神域に降りた鬼――これが。
注連縄で結界の張られた古びた本殿を目の前に、高杉は小さな足を止めた。村の、本来なら産土神が祀られている建物だ。信仰が厚く綺麗に整えられているが村の貧しさを反映してか構えは決して立派といえず、強めの嵐が来れば一度で崩れてしまいかねない佇まい。しかしその正面に場違いなほど真新しく頑丈な鉄格子が大量の釘で縫い付けられていた。鉄格子の前にこの時代としてはかなり上等な部類の布団が敷かれている。
――なるほどね。そこに寝ろというわけだ。
満月とはいえ木々に遮られて薄暗く、神社の外はここから見えない。いっそ逃げてしまっても気づかれないのではとすら思う。が、警護の村人が多数待ち構えている気配がある。高杉はサーヴァントである上に生前剣術も皆伝まで修めている。まともな武術を習得していない一般人など敵ではないので簡単に突破できる。……そう、普段なら。
はあ、とため息をついて小さな手をぐーぱーと結んだり開いたりし、宙を殴る真似などしてみる。
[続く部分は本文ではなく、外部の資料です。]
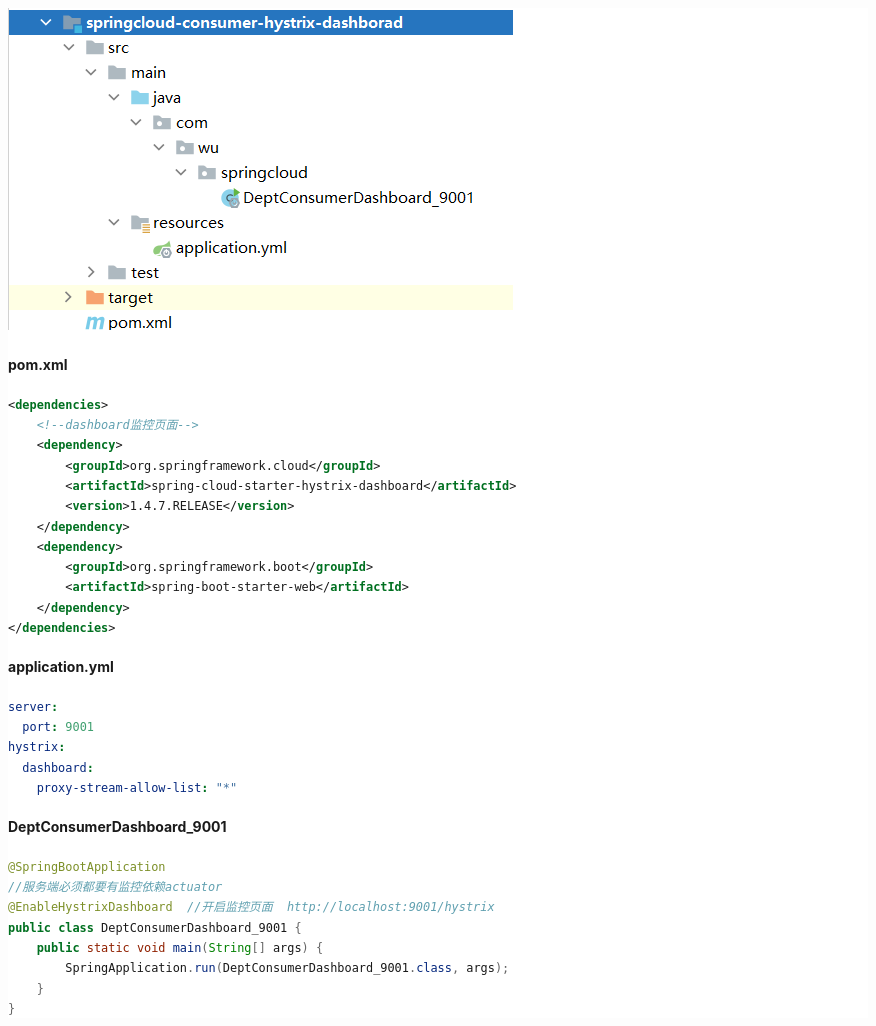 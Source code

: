 ![image-20210203212212785](/docs/system-design/micro-service/SpringCloud/SpringCloud.assets\image-20210203212212785.png)

#### pom.xml

```xml
<dependencies>
    <!--dashboard监控页面-->
    <dependency>
        <groupId>org.springframework.cloud</groupId>
        <artifactId>spring-cloud-starter-hystrix-dashboard</artifactId>
        <version>1.4.7.RELEASE</version>
    </dependency>
    <dependency>
        <groupId>org.springframework.boot</groupId>
        <artifactId>spring-boot-starter-web</artifactId>
    </dependency>
</dependencies>
```

#### application.yml

```yml
server:
  port: 9001
hystrix:
  dashboard:
    proxy-stream-allow-list: "*"
```



#### DeptConsumerDashboard_9001

```java
@SpringBootApplication
//服务端必须都要有监控依赖actuator
@EnableHystrixDashboard  //开启监控页面  http://localhost:9001/hystrix
public class DeptConsumerDashboard_9001 {
    public static void main(String[] args) {
        SpringApplication.run(DeptConsumerDashboard_9001.class, args);
    }
}
```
どういうわけかこの特異点に着いたら子供の姿になっていたのである。宝具もスキルも使えないただの非力な子供である。腰の刀はあっさり奪われたし衣服も剥がされ誰のものかもわからない古着を着せられた。身元の分からぬ迷い仔ならば贄にするには最適だ、と気づけば目の前でそんな話が始まっていてあれよあれよと言うまに境内に閉じ込められていた。
これは奪われなくてよかった、と耳のピアスを小指でつつく。ピピ、と電源が入り雑音混じりに音声が繋がる。
「マスター。聞こえるな?」
『高杉さん! 無事ですか? どこに』
「スエモリというところの神社」
『なんか声高くないですか?』
「それはひとまず置いといてくれたまえ。森くんは?」
『え、なんで知ってるんですか。ここに来てから動かな――』
ビンゴ。通信を切って本殿に向き直る。鉄格子の向こうの気配は夜が更けていっそう濃くなっていた。
ムサシガミ。高杉を神域に放り込んだ爺がそう呼んでいた。もともと祀られていた産土神へ夜の祈祷に訪れて、翌朝首と胴体二つに別れて手水に倒れているということが二件三件と立て続き、誰も寄り付かなくなると神域をはずれて周囲の家人を襲うようになっていった。鬼が憑いたと本殿に鉄格子を嵌めたがおさまらず、月に一度旅人や病人を選んで贄とするようになったらしい。そしていつしかその鬼は、性質に因んでムサシガミと呼ばれた。
「武蔵守と書けば読み方は多少違うが彼の名前の一つになる。が、不名誉極まりないだろ。なんでそんなのに引き寄せられてるんだよ」
七歳までは神のうち、という言葉がある。今の高杉の姿は十かそこらでそれを過ぎているが、その年頃の高杉は疱瘡で生死の境を彷徨っていた。まだ神の側に近かった頃の姿に変わったのはつまりそういうことだ。
「さあ森くん。そこは窮屈だろう。出てきたまえよ」
黒い気配に語りかける。気配の方は高杉を獲物としか認識していない。無理もない。彼の霊基のただ一面が薄っぺらに切り取られてここに在るだけなのだ。もともと英霊は過去の人物の言い伝えや印象の影響が強く、一部の側面だけを抜き出したような存在で確かに本人そのものではない、が。
「首級をあげるだけが君じゃないだろ。書をしたためて茶をたてる側面を併せ持ってこそ君だ。でも闘いを好むその部分も欠かせない」
鉄格子に手を触れる。コゥ、と格子が青白く光を放ち張り巡らされた結界が霧散した。解放された「鬼」は咆哮をあげて力を薙いだ。高杉は平然とそれを身に受ける。槍の形をした風は高杉の首には傷ひとつつけずすり抜けた。